When I started preparation for jee,  I thought  Irodov  is  very difficult.  A close reading of the book reveals that it is not so provided, i repeat, one reads HCV .

Let us take 1 example.

Q. 1.1
A motorboat going downstream overcame a raft at a point A ;  t= 60 mins later it turned back and after some time passed the raft at a distance L= 6.0 km from the point A. Find the flow velocity assuming the duty of the engine to be constant.


solution :

How to solve the problem ??

Basically this requires the concept of relative motion---more specifically, relative motion in one dimension.

Let us assume that the flow of water is from left to right ( +ve dirn of x axis ).
This is downstream. The motorboat is going downstream.

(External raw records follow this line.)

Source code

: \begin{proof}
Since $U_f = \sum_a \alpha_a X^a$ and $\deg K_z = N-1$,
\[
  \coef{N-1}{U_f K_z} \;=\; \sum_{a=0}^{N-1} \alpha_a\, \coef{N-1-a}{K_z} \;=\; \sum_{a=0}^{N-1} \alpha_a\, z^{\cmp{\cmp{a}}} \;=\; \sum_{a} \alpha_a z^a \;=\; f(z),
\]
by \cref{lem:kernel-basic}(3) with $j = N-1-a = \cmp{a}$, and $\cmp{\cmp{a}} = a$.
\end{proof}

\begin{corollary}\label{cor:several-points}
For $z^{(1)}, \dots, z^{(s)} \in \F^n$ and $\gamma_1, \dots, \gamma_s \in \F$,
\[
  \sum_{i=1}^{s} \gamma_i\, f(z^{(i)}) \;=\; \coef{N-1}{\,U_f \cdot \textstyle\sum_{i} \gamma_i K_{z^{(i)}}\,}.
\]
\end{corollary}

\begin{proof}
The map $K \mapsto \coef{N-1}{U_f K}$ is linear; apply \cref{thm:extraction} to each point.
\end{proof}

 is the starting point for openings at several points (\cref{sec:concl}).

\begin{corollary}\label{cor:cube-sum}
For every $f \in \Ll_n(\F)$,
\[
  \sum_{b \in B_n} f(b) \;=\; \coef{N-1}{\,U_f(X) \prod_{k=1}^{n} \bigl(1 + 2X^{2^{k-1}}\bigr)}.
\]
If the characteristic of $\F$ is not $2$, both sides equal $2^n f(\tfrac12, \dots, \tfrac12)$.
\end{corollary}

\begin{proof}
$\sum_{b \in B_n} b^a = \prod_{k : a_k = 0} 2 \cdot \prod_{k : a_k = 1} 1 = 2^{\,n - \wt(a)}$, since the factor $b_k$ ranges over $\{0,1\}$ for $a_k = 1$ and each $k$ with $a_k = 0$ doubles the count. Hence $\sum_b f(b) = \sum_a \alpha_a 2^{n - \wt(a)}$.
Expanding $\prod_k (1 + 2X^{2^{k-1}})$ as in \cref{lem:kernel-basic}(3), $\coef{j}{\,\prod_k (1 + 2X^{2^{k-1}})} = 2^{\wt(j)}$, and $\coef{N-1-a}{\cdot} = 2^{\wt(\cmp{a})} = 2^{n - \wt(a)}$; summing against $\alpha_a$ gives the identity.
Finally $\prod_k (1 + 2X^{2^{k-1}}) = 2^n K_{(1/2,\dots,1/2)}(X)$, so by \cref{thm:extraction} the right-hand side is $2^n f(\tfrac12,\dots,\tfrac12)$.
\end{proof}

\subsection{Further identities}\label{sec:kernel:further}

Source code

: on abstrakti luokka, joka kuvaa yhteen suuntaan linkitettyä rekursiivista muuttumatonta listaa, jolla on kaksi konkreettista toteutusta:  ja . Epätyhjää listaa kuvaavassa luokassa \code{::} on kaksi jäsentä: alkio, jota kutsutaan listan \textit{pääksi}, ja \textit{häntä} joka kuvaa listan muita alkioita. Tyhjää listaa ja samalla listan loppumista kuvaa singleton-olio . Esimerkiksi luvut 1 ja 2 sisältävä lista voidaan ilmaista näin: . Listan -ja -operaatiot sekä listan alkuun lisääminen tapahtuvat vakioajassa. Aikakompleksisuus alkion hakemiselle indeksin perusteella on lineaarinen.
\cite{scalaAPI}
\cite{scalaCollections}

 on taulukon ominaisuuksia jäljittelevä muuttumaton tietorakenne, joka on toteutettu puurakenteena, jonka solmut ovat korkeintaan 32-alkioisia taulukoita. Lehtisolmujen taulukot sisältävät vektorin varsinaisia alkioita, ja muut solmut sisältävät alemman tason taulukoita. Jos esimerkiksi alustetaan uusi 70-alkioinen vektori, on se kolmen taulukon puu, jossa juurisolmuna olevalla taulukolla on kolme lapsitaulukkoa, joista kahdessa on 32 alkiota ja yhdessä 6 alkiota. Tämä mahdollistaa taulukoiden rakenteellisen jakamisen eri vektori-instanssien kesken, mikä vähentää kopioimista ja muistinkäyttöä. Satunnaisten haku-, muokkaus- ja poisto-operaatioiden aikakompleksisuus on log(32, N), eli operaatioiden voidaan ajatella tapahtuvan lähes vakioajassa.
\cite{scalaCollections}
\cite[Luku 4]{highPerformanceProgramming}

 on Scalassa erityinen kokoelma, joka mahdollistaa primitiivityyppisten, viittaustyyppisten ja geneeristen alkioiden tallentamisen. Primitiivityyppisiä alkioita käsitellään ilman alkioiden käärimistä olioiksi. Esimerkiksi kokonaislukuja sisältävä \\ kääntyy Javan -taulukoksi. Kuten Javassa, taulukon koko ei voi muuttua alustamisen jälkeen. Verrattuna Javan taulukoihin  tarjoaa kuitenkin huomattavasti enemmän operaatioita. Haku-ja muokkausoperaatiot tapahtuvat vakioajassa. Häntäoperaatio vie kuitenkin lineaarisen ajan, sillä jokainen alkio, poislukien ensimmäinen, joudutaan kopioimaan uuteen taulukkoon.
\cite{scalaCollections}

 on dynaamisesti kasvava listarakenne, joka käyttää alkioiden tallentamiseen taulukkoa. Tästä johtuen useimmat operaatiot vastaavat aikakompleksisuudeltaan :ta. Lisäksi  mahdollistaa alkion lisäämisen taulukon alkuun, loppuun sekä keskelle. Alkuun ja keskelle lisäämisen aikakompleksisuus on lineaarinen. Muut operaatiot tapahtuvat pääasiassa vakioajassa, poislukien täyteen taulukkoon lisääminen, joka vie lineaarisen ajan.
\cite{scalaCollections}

At t = 0 , ( beginning ) , the raft and motorboat are at point A.  The velocity of the raft ( no engine ) is = velocity of the river.

At  t = 60 mins, motorboat ( with engine ) goes far away from raft , say , at point P ( in the +ve dirn of x axis ) , ahead of raft which proceeds only up to point B ( in the +ve dirn of x axis ) .

Clearly, time taken by the boat to reach P from A = time taken by the raft to reach B from A.

Then  the boat turns back from the point P , but raft proceeds from B to C.

Then the 2 meet at point C. The boat going upstream and raft going downstream.

Let the 2 meet at time  = t + t ₁  at point C.

So, time taken by raft to reach from B to C = time taken by boat to reach  C  from P in the reverse motion ( upstream motion )

For our visualization, we can consider a line along X axis with origin at A , then B. then C and then point P.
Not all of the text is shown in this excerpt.